Right on the water is also an empty lot that will be the site of a 10,000-square-foot, boat-up restaurant. It was once supposed to be the future site of a spot called Paloma, according to a Tampa Bay Times story from late 2019.
But now, Mroczkowski would only say that the owners of the space are “working on an amazing concept” that will provide both indoor and outdoor dining, and that the operator has yet to be announced.
The residential units are filling up, with both apartment complexes at least 94 percent leased — evidence of the continuing viability of the build-it-and-they-will-come approach in a region whose rent is skyrocketing because demand is outpacing supply.
BTI Partners sold some of the district’s land to other developers or builders, most of them from South Florida, to build some of the residential buildings. The presence of South Florida developers in Tampa Bay has become increasingly common as those firms’ interest has intensified on this region — a place with perhaps more affordable land-buying opportunities relative to the built-up cities a few hours south.

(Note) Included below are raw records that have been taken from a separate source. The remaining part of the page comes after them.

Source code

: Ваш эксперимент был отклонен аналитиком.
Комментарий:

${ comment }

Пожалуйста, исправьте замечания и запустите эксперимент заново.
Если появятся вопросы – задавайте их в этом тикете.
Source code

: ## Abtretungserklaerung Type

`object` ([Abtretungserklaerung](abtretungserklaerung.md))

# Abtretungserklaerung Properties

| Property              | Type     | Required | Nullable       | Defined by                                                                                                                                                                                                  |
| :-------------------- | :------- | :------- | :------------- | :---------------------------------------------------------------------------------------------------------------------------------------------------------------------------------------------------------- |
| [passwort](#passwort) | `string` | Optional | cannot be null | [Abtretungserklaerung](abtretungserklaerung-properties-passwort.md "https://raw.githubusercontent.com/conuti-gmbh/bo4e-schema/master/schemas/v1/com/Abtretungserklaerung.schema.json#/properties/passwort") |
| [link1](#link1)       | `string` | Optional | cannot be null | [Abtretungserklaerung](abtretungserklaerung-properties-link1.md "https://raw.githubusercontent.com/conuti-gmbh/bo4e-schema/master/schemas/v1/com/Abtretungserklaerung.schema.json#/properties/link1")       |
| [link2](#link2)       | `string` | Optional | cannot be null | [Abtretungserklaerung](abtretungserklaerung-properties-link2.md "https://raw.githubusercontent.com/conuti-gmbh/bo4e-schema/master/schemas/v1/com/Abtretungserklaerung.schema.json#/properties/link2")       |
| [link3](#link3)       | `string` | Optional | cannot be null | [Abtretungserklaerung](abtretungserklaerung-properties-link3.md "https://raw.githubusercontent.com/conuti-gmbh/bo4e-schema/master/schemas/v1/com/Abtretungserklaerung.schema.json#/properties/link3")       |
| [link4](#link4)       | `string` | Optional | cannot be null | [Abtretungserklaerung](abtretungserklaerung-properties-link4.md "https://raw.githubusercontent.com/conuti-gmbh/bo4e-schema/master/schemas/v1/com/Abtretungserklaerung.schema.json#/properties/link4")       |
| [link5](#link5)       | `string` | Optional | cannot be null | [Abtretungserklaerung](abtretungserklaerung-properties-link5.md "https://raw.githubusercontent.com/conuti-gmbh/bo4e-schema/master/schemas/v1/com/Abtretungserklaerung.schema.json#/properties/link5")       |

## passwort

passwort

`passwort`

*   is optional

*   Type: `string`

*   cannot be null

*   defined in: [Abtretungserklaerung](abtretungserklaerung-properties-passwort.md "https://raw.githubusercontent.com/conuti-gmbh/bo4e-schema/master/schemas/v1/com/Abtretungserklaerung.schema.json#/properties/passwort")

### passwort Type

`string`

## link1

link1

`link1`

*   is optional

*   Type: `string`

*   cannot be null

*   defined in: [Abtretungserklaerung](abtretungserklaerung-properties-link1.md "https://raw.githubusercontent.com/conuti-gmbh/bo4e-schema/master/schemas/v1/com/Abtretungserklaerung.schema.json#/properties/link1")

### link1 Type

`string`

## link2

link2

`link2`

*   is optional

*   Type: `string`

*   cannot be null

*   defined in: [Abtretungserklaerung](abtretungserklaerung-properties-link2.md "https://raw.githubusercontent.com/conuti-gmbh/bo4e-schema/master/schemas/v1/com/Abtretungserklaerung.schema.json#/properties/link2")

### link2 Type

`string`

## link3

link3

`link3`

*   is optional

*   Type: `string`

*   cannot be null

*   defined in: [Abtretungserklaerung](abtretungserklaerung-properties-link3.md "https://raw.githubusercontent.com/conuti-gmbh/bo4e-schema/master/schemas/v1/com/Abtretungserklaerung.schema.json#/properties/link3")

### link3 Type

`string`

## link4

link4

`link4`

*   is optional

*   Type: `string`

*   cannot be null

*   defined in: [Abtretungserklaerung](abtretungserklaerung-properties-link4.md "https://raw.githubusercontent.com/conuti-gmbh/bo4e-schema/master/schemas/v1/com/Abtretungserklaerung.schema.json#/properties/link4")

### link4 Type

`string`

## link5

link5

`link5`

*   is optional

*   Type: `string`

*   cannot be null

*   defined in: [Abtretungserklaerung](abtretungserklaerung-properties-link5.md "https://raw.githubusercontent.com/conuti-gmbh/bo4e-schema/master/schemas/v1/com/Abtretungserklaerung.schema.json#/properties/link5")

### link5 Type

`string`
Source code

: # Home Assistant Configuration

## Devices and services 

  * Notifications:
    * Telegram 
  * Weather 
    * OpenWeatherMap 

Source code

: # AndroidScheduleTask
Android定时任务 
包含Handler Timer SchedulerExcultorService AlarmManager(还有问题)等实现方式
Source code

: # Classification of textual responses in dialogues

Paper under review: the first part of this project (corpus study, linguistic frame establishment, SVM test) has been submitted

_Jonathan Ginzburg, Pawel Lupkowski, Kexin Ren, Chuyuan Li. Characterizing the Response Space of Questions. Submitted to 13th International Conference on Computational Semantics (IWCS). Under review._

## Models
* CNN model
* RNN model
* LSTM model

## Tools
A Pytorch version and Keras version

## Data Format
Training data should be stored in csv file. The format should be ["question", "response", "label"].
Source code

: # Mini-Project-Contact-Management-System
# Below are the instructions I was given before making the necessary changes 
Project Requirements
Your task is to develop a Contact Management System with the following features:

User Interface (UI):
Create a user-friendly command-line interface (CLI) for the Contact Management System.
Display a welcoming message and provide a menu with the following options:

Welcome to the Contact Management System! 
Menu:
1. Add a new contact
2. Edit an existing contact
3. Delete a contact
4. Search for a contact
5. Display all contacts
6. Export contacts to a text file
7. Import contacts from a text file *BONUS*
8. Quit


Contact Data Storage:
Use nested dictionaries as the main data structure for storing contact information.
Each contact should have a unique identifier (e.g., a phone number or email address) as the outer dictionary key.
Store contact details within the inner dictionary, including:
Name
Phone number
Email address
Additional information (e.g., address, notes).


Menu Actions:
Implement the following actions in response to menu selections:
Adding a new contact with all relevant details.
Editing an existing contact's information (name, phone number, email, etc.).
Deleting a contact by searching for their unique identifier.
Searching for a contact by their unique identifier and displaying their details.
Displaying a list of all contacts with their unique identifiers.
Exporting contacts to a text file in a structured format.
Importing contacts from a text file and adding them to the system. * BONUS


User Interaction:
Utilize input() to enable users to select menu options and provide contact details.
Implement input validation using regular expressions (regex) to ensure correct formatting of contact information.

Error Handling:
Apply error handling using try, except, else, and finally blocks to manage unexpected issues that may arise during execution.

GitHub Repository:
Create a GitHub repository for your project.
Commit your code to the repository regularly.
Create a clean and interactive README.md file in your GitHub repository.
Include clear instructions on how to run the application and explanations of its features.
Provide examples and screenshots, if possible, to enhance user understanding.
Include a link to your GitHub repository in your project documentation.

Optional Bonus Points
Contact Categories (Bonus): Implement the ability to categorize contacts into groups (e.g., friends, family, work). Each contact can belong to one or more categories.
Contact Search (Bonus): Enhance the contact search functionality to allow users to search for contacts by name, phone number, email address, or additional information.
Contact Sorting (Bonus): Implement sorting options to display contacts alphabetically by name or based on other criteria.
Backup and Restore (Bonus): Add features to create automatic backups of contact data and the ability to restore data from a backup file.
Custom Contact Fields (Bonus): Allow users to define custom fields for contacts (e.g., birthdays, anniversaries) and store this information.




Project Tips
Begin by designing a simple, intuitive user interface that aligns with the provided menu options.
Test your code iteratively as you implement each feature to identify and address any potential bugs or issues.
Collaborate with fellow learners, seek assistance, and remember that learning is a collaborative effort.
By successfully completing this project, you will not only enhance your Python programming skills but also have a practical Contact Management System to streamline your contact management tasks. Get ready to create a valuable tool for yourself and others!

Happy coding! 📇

Bainbridge, from Palm Beach County, developed apartments, with rent for a two-bedroom unit coming in around $2,800. WCI Communities, whose headquarters are south of Fort Myers and whose parent company is Miami-based Lennar, has also built townhomes starting in the $500,000s and is in the process of constructing more.
Related Group, also from Miami, also developed a different set of apartments, called Town Westshore.
Ryan Marshall, 27, moved in to a one-bedroom, one-bathroom Town Westshore apartment about a year ago — and even then, he said he had to act fast. He committed to renting it within one day of seeing the model apartment and did not see his specific unit before deciding. He said he pays about $1,600 monthly. He works for a company that helps schools manage their Apple devices remotely.
Marshall said he sought out the Westshore Marina District because it’s right on the water and a short drive away from St. Petersburg.
“I just knew they had all this stuff planned here and I wanted to be here for it,” he said. “It’s not just an apartment complex in its own little world, it’s got a plan and development for this little community.”
His building has a mix of age groups, he said, including a lot of people with military connections because of the district’s proximity to MacDill Air Force Base.
The three luxury condo towers, which will also feature separate waterfront townhomes and rooftop pools on top of the parking garages, are being developed by BTI Partners. The first tower is expected to be completed next summer.
People who live in the towers can also get a spot in the future residents-only 150-slip marina that BTI Partners say is unique for a new residential development in Tampa Bay. They said they believe that will significantly up the value of their condos.
“We’re boasting the fact that you can walk out your front door and literally walk to your boat,” said Scott Andersen, vice president of west coast operations for BTI Partners. “The boating industry is on fire ... There are people that have bought slips that are owners that don’t plan to even have a boat, they’re just doing it for the investment.”
Still, despite the different companies involved, Andersen said it was important they avoid one pitfall of some quickly erected communities: a mismatch of styles. He said Noah Breakstone, BTI’s CEO, has maintained a strict approval process for all the buildings’ appearances.
“One of the builders, who I won’t say their name ... they wanted the building to look like maybe a Key West type thing, pastels, (and) they actually started painting one side of their building pink — unapproved,” Andersen said. “Noah called the developer and said ... ‘Sell your pink paint.’”
“When you drive through the district now, to me, it blends,” he added. “It all feels good.”
Editor’s note: A previous version of this story misstated the name of the surf shop in the Westshore Marina District and the name of the boat-up restaurant.